The records follow. Filter them to the lines that hold "text".

• • • • • • •

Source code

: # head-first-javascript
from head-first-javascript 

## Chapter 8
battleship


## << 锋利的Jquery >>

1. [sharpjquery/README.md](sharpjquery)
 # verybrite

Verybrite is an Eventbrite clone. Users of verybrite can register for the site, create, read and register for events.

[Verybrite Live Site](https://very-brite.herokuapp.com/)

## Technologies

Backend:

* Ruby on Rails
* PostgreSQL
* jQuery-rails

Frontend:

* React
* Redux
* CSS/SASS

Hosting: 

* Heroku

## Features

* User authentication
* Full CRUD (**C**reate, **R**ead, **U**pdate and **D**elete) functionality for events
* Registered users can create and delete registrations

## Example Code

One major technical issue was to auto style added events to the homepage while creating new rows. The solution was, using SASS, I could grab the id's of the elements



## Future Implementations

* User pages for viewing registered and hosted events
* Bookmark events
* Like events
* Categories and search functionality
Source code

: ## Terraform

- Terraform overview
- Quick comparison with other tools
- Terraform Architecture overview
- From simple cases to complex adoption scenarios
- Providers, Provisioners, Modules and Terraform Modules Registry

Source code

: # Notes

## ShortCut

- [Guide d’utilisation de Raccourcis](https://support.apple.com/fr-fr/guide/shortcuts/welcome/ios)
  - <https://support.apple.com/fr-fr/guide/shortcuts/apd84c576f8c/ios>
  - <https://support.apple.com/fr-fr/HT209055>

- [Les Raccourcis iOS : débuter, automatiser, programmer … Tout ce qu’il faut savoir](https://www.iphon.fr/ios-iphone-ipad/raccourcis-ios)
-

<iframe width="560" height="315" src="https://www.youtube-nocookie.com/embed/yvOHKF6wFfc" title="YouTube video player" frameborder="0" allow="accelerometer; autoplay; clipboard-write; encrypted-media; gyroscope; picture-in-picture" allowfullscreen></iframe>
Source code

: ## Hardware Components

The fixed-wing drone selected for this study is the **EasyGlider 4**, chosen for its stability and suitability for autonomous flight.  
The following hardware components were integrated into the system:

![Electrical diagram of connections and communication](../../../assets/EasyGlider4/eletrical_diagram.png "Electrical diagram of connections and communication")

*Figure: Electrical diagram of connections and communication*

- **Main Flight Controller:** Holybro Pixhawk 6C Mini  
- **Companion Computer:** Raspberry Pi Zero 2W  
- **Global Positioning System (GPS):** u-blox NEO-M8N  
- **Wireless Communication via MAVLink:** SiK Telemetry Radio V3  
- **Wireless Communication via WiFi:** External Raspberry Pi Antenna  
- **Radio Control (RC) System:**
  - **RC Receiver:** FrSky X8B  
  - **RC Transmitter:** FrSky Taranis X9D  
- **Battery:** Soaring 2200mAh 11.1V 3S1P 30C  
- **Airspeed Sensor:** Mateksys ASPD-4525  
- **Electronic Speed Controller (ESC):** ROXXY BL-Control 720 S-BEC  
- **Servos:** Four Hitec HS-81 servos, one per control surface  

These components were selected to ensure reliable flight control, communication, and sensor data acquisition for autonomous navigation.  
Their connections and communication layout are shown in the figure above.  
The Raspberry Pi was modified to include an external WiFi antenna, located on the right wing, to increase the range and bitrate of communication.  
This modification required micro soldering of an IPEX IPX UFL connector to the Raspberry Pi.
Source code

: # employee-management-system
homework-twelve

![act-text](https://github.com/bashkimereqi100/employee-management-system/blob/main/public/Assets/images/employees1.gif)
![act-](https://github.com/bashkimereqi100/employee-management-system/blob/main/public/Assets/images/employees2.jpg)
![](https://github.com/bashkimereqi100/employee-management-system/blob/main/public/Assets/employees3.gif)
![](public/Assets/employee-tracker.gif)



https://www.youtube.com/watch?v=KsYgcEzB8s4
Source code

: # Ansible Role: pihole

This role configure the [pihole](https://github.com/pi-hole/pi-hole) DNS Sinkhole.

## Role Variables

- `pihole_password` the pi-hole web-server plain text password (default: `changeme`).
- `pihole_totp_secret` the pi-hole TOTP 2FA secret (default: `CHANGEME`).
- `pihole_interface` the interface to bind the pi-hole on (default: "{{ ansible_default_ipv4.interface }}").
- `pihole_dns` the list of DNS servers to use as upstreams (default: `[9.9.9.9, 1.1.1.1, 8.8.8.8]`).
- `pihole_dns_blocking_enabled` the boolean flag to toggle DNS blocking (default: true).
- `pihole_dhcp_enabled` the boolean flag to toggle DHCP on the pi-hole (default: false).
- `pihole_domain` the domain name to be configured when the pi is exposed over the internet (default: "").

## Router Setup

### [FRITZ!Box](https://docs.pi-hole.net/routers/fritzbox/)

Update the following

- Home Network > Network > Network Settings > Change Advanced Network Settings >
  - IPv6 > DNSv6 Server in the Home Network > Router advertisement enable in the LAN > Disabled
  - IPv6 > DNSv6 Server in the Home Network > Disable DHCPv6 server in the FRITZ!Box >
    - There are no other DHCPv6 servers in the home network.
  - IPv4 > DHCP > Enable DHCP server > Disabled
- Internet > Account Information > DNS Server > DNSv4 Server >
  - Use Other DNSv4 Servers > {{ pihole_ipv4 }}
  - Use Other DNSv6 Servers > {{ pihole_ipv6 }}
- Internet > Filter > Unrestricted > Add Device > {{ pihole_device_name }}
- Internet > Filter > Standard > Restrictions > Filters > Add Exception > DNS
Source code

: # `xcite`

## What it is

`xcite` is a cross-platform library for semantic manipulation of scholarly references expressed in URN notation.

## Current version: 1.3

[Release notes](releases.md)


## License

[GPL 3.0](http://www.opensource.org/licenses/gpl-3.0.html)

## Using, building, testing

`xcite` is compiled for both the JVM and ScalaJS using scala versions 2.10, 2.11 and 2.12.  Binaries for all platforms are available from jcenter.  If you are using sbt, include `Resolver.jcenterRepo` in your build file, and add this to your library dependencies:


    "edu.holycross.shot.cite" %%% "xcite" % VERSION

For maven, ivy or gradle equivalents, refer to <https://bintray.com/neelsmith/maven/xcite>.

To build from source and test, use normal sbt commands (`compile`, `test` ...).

• • • • • • •

• _TASK RESPONSE_
![act-text](https://github.com/bashkimereqi100/employee-management-system/blob/main/public/Assets/images/employees1.gif)
- `pihole_password` the pi-hole web-server plain text password (default: `changeme`).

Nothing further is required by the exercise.